EFFECTS OF CREATINE-PHOSPHATE AND INORGANIC-PHOSPHATE ON THE SARCOPLASMIC-RETICULUM OF SAPONIN-TREATED RAT-HEART

1. Ventricular trabeculae from rat heart were permeabilized by treatment with saponin. In the presence of 150 nM Ca2+, application of 20 mM caffeine released Ca2+ from the sarcoplasmic reticulum (SR), resulting in a transient contracture. Ca2+ released from the SR was detected using fura-2 fluorescence.
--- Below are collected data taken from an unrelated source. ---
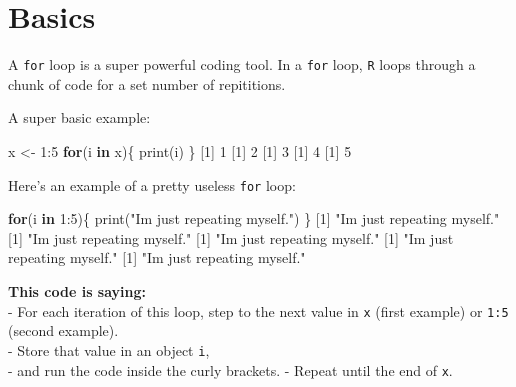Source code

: \documentclass[
]{book}
\newenvironment{Shaded}{\begin{snugshade}}{\end{snugshade}}
\newcommand{\ControlFlowTok}[1]{\textcolor[rgb]{0.13,0.29,0.53}{\textbf{#1}}}
\newcommand{\DecValTok}[1]{\textcolor[rgb]{0.00,0.00,0.81}{#1}}
\newcommand{\FunctionTok}[1]{\textcolor[rgb]{0.00,0.00,0.00}{#1}}
\newcommand{\NormalTok}[1]{#1}
\newcommand{\OtherTok}[1]{\textcolor[rgb]{0.56,0.35,0.01}{#1}}
\newcommand{\SpecialCharTok}[1]{\textcolor[rgb]{0.00,0.00,0.00}{#1}}
\newcommand{\StringTok}[1]{\textcolor[rgb]{0.31,0.60,0.02}{#1}}
\begin{document}
\hypertarget{basics}{%
\section*{Basics}\label{basics}}

A \texttt{for} loop is a super powerful coding tool. In a \texttt{for} loop, \texttt{R} loops through a chunk of code for a set number of repititions.

A super basic example:

\begin{Shaded}
\begin{Highlighting}[]
\NormalTok{x }\OtherTok{\textless{}{-}} \DecValTok{1}\SpecialCharTok{:}\DecValTok{5}
\ControlFlowTok{for}\NormalTok{(i }\ControlFlowTok{in}\NormalTok{ x)\{}
  \FunctionTok{print}\NormalTok{(i)}
\NormalTok{\}}
\NormalTok{[}\DecValTok{1}\NormalTok{] }\DecValTok{1}
\NormalTok{[}\DecValTok{1}\NormalTok{] }\DecValTok{2}
\NormalTok{[}\DecValTok{1}\NormalTok{] }\DecValTok{3}
\NormalTok{[}\DecValTok{1}\NormalTok{] }\DecValTok{4}
\NormalTok{[}\DecValTok{1}\NormalTok{] }\DecValTok{5}
\end{Highlighting}
\end{Shaded}

Here's an example of a pretty useless \texttt{for} loop:

\begin{Shaded}
\begin{Highlighting}[]
\ControlFlowTok{for}\NormalTok{(i }\ControlFlowTok{in} \DecValTok{1}\SpecialCharTok{:}\DecValTok{5}\NormalTok{)\{}
  \FunctionTok{print}\NormalTok{(}\StringTok{"I\textquotesingle{}m just repeating myself."}\NormalTok{)}
\NormalTok{\}}
\NormalTok{[}\DecValTok{1}\NormalTok{] }\StringTok{"I\textquotesingle{}m just repeating myself."}
\NormalTok{[}\DecValTok{1}\NormalTok{] }\StringTok{"I\textquotesingle{}m just repeating myself."}
\NormalTok{[}\DecValTok{1}\NormalTok{] }\StringTok{"I\textquotesingle{}m just repeating myself."}
\NormalTok{[}\DecValTok{1}\NormalTok{] }\StringTok{"I\textquotesingle{}m just repeating myself."}
\NormalTok{[}\DecValTok{1}\NormalTok{] }\StringTok{"I\textquotesingle{}m just repeating myself."}
\end{Highlighting}
\end{Shaded}

\textbf{This code is saying:}\\
- For each iteration of this loop, step to the next value in \texttt{x} (first example) or \texttt{1:5} (second example).\\
- Store that value in an object \texttt{i},\\
- and run the code inside the curly brackets.
- Repeat until the end of \texttt{x}.
\end{document}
The amplitudes of the caffeine-induced Ca2+ transients were used to assess SR Ca2+ content. 2. In the absence of creatine phosphate (CP), introduction of 5-30 mM inorganic phosphate (P-i) caused a net release of Ca2+ from the SR. Subsequent caffeine-induced Ca2+ and tension transients were smaller in the presence of P-i. Under these conditions, 30 mM P-i decreased the caffeine-induced Ca2+ transients by 45 +/- 3.1% (mean +/- S.D., n = 14). On removal of P,(i) the [Ca2+] transiently decreased and the caffeine-induced Ca2+ transients returned to control levels over 4-6 min. 3. In the presence of CP (5-15 mM), the Ca2+ transients were unaffected by the introduction of P-i (5-30 mM) or slightly increased in amplitude. P-i (30 mM) significantly increased the caffeine-induced Ca2+ transients by 7 +/- 8.8% (mean +/- S.D., n = 19, P < 0.05) in the presence of 15 mM CP. The release of Ca2+ on addition of P-i and decrease in [Ca2+] on P-i withdrawal was less pronounced or absent completely in the presence of CP. The inhibitory effects of P-i on caffeine-induced Ca2+ release became apparent as the [CP] was decreased from 5 to 0 mM 4. In the presence of the creatine phosphokinase inhibitor dinitro-fluorobenzene (DNFB) the effects of P-i (in the presence of CP) were qualitatively similar to the results obtained in the absence of CP, although the decrease in caffeine-induced Ca2+ release was less pronounced. 5. These results suggest that the rise in [P-i](i) during ischaemia or anoxia will have little effect on the regulation of Ca2+ by the SR while the [CP](i) remains above 5 mM. However, as the [CP] decreases below 5 mM, the accumulation of P-i within the cytosol will progressively reduce the SR Ca2+ content. CP may act in conjunction with endogenous creatine phosphokinase to modify the response of the SR to P-i, and possible mechanisms are considered.